*Collected data entries*
>>>

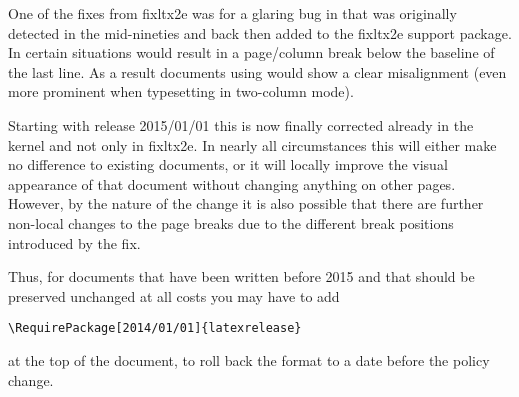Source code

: \documentclass{ltnews}
\begin{document}
One of the fixes from \textsf{fixltx2e} was for a glaring bug in
 that was originally detected in the mid-nineties and
back then added to the \textsf{fixltx2e} support package. In certain
situations  would result in a page/column break below
the baseline of the last line. As a result documents using
 would show a clear misalignment (even more prominent
when typesetting in two-column mode).

Starting with release 2015/01/01 this is now finally corrected already
in the kernel and not only in \textsf{fixltx2e}.  In nearly all
circumstances this will either make no difference to existing
documents, or it will locally improve the visual appearance of that
document without changing anything on other pages.  However, by the
nature of the change it is also possible that there are further
non-local changes to the page breaks due to the different break
positions introduced by the fix.

Thus, for documents that have been written before 2015 and that should
be preserved unchanged at all costs you may have to add
\begin{verbatim}
\RequirePackage[2014/01/01]{latexrelease}
\end{verbatim}
at the top of the document, to roll back the format to a date before
the policy change.
\end{document}
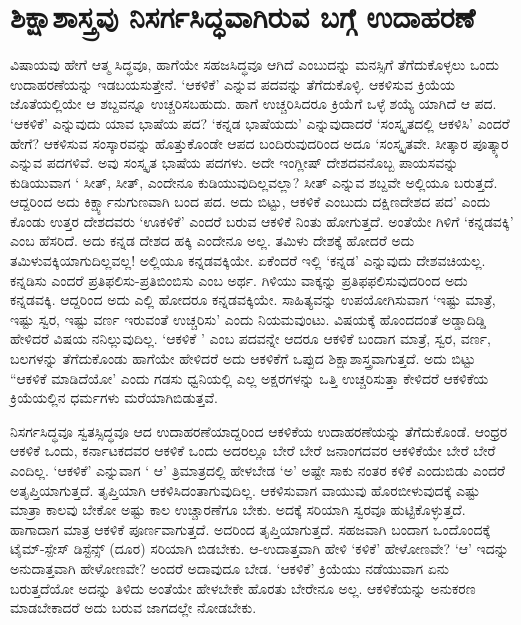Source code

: \section*{ಶಿಕ್ಷಾಶಾಸ್ತ್ರವು  ನಿಸರ್ಗಸಿದ್ಧವಾಗಿರುವ ಬಗ್ಗೆ  ಉದಾಹರಣೆ}

ವಿಷಾಯವು ಹೇಗೆ ಆತ್ಮ ಸಿದ್ಧವೂ, ಹಾಗೆಯೇ ಸಹಜಸಿದ್ಧವೂ  ಆಗಿದೆ ಎಂಬುದನ್ನು  ಮನಸ್ಸಿಗೆ ತೆಗೆದುಕೊಳ್ಳಲು ಒಂದು ಉದಾಹರಣೆಯನ್ನು  ಇಡಬಯಸುತ್ತೇನೆ. `ಆಕಳಿಕೆ' ಎನ್ನುವ ಪದವನ್ನು  ತೆಗೆದುಕೊಳ್ಳಿ.  ಆಕಳಿಸುವ ಕ್ರಿಯೆಯ ಜೊತೆಯಲ್ಲಿಯೇ ಆ ಶಬ್ದವನ್ನೂ  ಉಚ್ಚರಿಸಬಹುದು. ಹಾಗೆ ಉಚ್ಚರಿಸಿದರೂ ಕ್ರಿಯೆಗೆ ಒಳ್ಳೆ  ಶಯ್ಯೆ ಯಾಗಿದೆ  ಆ ಪದ. `ಆಕಳಿಕೆ' ಎನ್ನುವುದು ಯಾವ ಭಾಷೆಯ ಪದ? `ಕನ್ನಡ ಭಾಷೆಯದು'  ಎನ್ನುವುದಾದರೆ `ಸಂಸ್ಕೃತದಲ್ಲಿ  ಆಕಳಿಸಿ' ಎಂದರೆ ಹೇಗೆ? ಆಕಳಿಸುವ  ಸಂಸ್ಕಾರವನ್ನು  ಹೊತ್ತುಕೊಂಡೇ ಆಪದ ಬಂದಿರುವುದರಿಂದ ಅದೂ `ಸಂಸ್ಕೃತವೇ. ಸೀತ್ಕಾರ ಪೂತ್ಕ್ಕಾರ ಎನ್ನುವ ಪದಗಳಿವೆ. ಅವು ಸಂಸ್ಕೃತ  ಭಾಷೆಯ ಪದಗಳು. ಅದೇ ಇಂಗ್ಲೀಷ್  ದೇಶದವನೊಬ್ಬ ಪಾಯಸವನ್ನು  ಕುಡಿಯುವಾಗ ` ಸೀತ್, ಸೀತ್, ಎಂದೇನೂ ಕುಡಿಯುವುದಿಲ್ಲವಲ್ಲಾ? ಸೀತ್ ಎನ್ನುವ ಶಬ್ದವೇ ಅಲ್ಲಿಯೂ ಬರುತ್ತದೆ. ಆದ್ದರಿಂದ ಅದು ಕಿರ್ಕ್ಷ್ಯಾನುಗುಣವಾಗಿ ಬಂದ ಪದ. ಅದು ಬಿಟ್ಟು, ಆಕಳಿಕೆ  ಎಂಬುದು ದಕ್ಷಿಣದೇಶದ ಪದ' ಎಂದು ಕೊಂಡು  ಉತ್ತರ ದೇಶದವರು `ಊಕಳಿಕೆ' ಎಂದರೆ ಬರುವ ಆಕಳಿಕೆ  ನಿಂತು ಹೋಗುತ್ತದೆ. ಅಂತೆಯೇ ಗಿಳಿಗೆ  `ಕನ್ನಡವಕ್ಕಿ' ಎಂಬ ಹೆಸರಿದೆ. ಅದು ಕನ್ನಡ ದೇಶದ ಹಕ್ಕಿ ಎಂದೇನೂ ಅಲ್ಲ. ತಮಿಳು  ದೇಶಕ್ಕೆ ಹೋದರೆ ಅದು ತಮಿಳುವಕ್ಕಿಯಾಗುದಿಲ್ಲವಲ್ಲ! ಅಲ್ಲಿಯೂ ಕನ್ನಡವಕ್ಕಿಯೇ. ಏಕೆಂದರೆ ಇಲ್ಲಿ  `ಕನ್ನಡ' ಎನ್ನುವುದು ದೇಶವಚಿಯಲ್ಲ. ಕನ್ನಡಿಸು ಎಂದರೆ ಪ್ರತಿಫಲಿಸು-ಪ್ರತಿಬಿಂಬಿಸು ಎಂಬ ಅರ್ಥ. ಗಿಳಿಯು ವಾಕ್ಕನ್ನು  ಪ್ರತಿಫಫಲಿಸುವುದರಿಂದ ಅದು ಕನ್ನಡವಕ್ಕಿ. ಆದ್ದರಿಂದ ಅದು ಎಲ್ಲಿ ಹೋದರೂ ಕನ್ನಡವಕ್ಕಿಯೇ. ಸಾಹಿತ್ಯವನ್ನು ಉಪಯೋಗಿಸುವಾಗ `ಇಷ್ಟು ಮಾತ್ರೆ,  ಇಷ್ಟು ಸ್ವರ, ಇಷ್ಟು  ವರ್ಣ ಇರುವಂತೆ ಉಚ್ಚರಿಸು' ಎಂದು ನಿಯಮವುಂಟು. ವಿಷಯಕ್ಕೆ ಹೊಂದದಂತೆ ಅಡ್ಡಾದಿಡ್ಡಿ ಹೇಳಿದರೆ ವಿಷಯ ನನಿಲ್ಲುವುದಿಲ್ಲ.  `ಆಕಳಿಕೆ ' ಎಂಬ ಪದವನ್ನೇ ಆದರೂ ಆಕಳಿಕೆ  ಬಂದಾಗ ಮಾತ್ರೆ, ಸ್ವರ, ವರ್ಣ, ಬಲಗಳನ್ನು  ತೆಗೆದುಕೊಂಡು ಹಾಗೆಯೇ ಹೇಳಿದರೆ ಅದು ಆಕಳಿಕೆಗೆ ಒಪ್ಪುದ  ಶಿಕ್ಷಾಶಾಸ್ತ್ರವಾಗುತ್ತದೆ. ಅದು ಬಿಟ್ಟು  ``ಆಕಳಿಕೆ  ಮಾಡಿದೆಯೋ' ಎಂದು  ಗಡಸು ಧ್ವನಿಯಲ್ಲಿ  ಎಲ್ಲ  ಅಕ್ಷರಗಳನ್ನು  ಒತ್ತಿ  ಉಚ್ಚರಿಸುತ್ತಾ ಕೇಳಿದರೆ  ಆಕಳಿಕೆಯ ಕ್ರಿಯೆಯಲ್ಲಿನ  ಧರ್ಮಗಳು ಮರೆಯಾಗಿಬಿಡುತ್ತವೆ. 

ನಿಸರ್ಗಸಿದ್ಧವೂ ಸ್ವತಸ್ಸಿದ್ಧವೂ  ಆದ ಉದಾಹರಣೆಯಾದ್ದರಿಂದ ಆಕಳಿಕೆಯ ಉದಾಹರಣೆಯನ್ನು  ತೆಗೆದುಕೊಂಡೆ. ಆಂಧ್ರರ ಆಕಳಿಕೆ  ಒಂದು, ಕರ್ನಾಟಕದವರ ಆಕಳಿಕೆ ಒಂದು ಅದರಲ್ಲೂ ಬೇರೆ ಬೇರೆ ಜನಾಂಗದವರ  ಆಕಳಿಕೆಯೇ ಬೇರೆ ಬೇರೆ ಎಂದಿಲ್ಲ. `ಆಕಳಿಕೆ' ಎನ್ನುವಾಗ ` ಆ' ತ್ರಿಮಾತ್ರದಲ್ಲಿ  ಹೇಳಬೇಡ `ಅ'  ಅಷ್ಟೇ ಸಾಕು ನಂತರ ಕಳಿಕೆ  ಎಂದುಬಿಡು  ಎಂದರೆ  ಅತೃಪ್ತಿಯಾಗುತ್ತದೆ. ತೃಪ್ತಿಯಾಗಿ ಆಕಳಿಸಿದಂತಾಗುವುದಿಲ್ಲ. ಆಕಳಿಸುವಾಗ ವಾಯುವು ಹೊರಬೀಳುವುದಕ್ಕೆ  ಎಷ್ಟು  ಮಾತ್ರಾ ಕಾಲವು  ಬೇಕೋ ಅಷ್ಟು  ಕಾಲ ಉಚ್ಚಾರಣೆಗೂ ಬೇಕು. ಅದಕ್ಕೆ   ಸರಿಯಾಗಿ  ಸ್ವರವೂ ಹುಟ್ಟಿಕೊಳ್ಳುತ್ತದೆ. ಹಾಗಾದಾಗ ಮಾತ್ರ  ಆಕಳಿಕೆ  ಪೂರ್ಣವಾಗುತ್ತದೆ. ಅದರಿಂದ ತೃಪ್ತಿಯಾಗುತ್ತದೆ. ಸಹಜವಾಗಿ ಬಂದಾಗ ಒಂದೊಂದಕ್ಕೆ  ಟೈಮ್-ಸ್ಪೇಸ್ ಡಿಸ್ಟೆನ್ಸ್  (ದೂರ) ಸರಿಯಾಗಿ ಬಿಡಬೇಕು. ಆ-ಉದಾತ್ತವಾಗಿ ಹೇಳಿ `ಕಳಿಕೆ' ಹೇಳೋಣವೇ?  `ಆ' ಇದನ್ನು  ಅನುದಾತ್ತವಾಗಿ ಹೇಳೋಣವೇ? ಅಂದರೆ ಅದಾವುದೂ ಬೇಡ. `ಆಕಳಿಕೆ' ಕ್ರಿಯೆಯು ನಡೆಯುವಾಗ ಏನು ಬರುತ್ತದೆಯೋ ಅದನ್ನು  ತಿಳಿದು ಅಂತೆಯೇ ಹೇಳಬೇಕೇ ಹೊರತು ಬೇರೇನೂ ಅಲ್ಲ. ಆಕಳಿಕೆಯನ್ನು  ಅನುಕರಣ ಮಾಡಬೇಕಾದರೆ ಅದು ಬರುವ ಜಾಗದಲ್ಲೇ ನೋಡಬೇಕು.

<<<

*Required work*
Looking at the data above, count every line holding the word "break" and state only the count.

*Answer box*
2